Every line that holds the word "Level" needs to be copied from the data below.

[Dataset content — start]

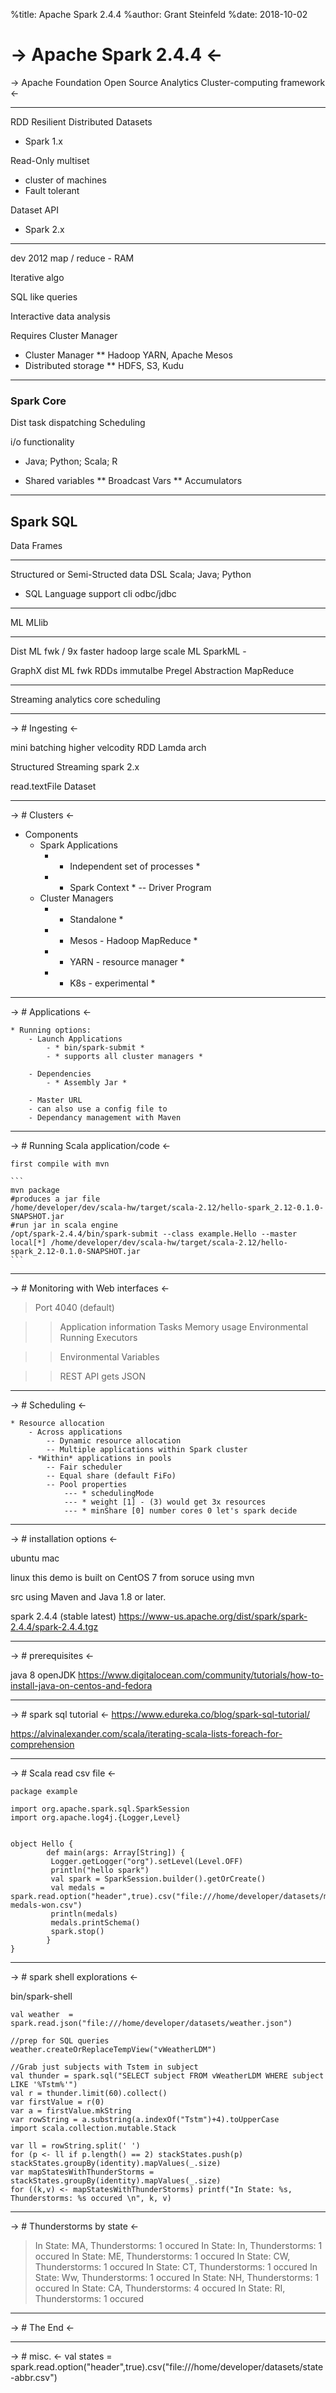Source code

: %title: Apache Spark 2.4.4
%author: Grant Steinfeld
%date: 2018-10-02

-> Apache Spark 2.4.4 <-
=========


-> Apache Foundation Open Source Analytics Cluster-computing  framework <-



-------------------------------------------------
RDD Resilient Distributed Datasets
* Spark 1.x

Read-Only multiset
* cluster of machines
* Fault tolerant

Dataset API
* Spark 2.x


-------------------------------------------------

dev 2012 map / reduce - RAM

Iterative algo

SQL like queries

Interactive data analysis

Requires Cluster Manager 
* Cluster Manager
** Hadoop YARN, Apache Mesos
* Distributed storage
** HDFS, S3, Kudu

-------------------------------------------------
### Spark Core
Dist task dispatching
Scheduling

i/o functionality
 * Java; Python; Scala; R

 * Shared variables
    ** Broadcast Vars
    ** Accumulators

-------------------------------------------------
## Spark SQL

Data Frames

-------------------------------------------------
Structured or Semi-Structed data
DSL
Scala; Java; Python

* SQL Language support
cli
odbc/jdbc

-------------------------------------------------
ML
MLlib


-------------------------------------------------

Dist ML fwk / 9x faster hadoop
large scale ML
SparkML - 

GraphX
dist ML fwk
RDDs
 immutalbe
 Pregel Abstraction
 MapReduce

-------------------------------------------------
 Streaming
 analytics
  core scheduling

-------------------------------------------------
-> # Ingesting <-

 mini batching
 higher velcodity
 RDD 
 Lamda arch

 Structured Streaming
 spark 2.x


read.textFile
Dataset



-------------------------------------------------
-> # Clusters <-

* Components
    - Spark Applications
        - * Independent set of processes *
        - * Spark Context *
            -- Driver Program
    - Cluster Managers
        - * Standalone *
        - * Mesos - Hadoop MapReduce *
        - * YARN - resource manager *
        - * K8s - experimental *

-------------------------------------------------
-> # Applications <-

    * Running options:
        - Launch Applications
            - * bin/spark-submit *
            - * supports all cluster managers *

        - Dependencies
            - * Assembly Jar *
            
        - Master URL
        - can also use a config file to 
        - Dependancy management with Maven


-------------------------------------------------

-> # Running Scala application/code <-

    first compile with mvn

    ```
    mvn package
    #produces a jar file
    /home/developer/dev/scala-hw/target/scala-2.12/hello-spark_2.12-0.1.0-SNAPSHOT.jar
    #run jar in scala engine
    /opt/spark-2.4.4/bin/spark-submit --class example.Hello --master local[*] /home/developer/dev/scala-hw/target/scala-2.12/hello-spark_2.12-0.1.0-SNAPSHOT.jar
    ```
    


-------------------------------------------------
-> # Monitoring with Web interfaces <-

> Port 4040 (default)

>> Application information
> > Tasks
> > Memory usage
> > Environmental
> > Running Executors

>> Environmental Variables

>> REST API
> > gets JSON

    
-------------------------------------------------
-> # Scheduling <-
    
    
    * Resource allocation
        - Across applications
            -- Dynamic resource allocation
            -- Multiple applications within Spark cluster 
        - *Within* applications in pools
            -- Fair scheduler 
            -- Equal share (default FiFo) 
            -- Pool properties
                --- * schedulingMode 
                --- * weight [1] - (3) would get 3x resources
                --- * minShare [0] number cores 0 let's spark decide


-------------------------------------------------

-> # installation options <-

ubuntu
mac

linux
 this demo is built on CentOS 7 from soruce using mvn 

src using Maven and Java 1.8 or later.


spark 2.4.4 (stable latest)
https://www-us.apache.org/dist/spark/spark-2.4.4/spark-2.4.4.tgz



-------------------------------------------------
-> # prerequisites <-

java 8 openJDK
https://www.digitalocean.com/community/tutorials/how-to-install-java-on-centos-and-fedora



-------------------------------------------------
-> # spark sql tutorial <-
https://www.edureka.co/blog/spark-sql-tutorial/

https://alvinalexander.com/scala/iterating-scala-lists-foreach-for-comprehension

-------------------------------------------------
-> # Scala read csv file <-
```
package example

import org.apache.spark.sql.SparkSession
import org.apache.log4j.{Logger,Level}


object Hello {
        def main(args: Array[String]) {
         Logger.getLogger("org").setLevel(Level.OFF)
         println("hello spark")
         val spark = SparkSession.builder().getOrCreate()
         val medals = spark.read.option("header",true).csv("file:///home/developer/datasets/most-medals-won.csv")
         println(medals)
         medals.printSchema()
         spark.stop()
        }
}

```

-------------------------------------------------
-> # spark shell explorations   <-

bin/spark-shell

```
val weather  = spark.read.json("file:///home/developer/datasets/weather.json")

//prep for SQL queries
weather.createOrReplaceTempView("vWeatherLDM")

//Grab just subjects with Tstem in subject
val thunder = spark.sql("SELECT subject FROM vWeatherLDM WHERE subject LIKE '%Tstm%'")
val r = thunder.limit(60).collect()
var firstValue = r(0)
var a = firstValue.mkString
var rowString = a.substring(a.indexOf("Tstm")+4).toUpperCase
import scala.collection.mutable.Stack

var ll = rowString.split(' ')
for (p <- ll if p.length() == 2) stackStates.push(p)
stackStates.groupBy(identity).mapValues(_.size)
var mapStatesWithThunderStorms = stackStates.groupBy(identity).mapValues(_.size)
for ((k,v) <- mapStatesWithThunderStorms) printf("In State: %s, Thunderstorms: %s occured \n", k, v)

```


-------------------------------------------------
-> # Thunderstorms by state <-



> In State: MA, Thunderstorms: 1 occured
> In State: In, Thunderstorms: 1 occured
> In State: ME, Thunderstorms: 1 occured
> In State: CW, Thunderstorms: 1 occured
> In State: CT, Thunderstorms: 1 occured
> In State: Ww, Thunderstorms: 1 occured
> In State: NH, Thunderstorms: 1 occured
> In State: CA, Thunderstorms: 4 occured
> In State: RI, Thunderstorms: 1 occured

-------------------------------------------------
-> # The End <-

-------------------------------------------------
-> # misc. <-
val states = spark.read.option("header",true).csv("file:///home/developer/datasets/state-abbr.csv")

[Dataset content — finish]

Problem solution:
import org.apache.log4j.{Logger,Level}
         Logger.getLogger("org").setLevel(Level.OFF)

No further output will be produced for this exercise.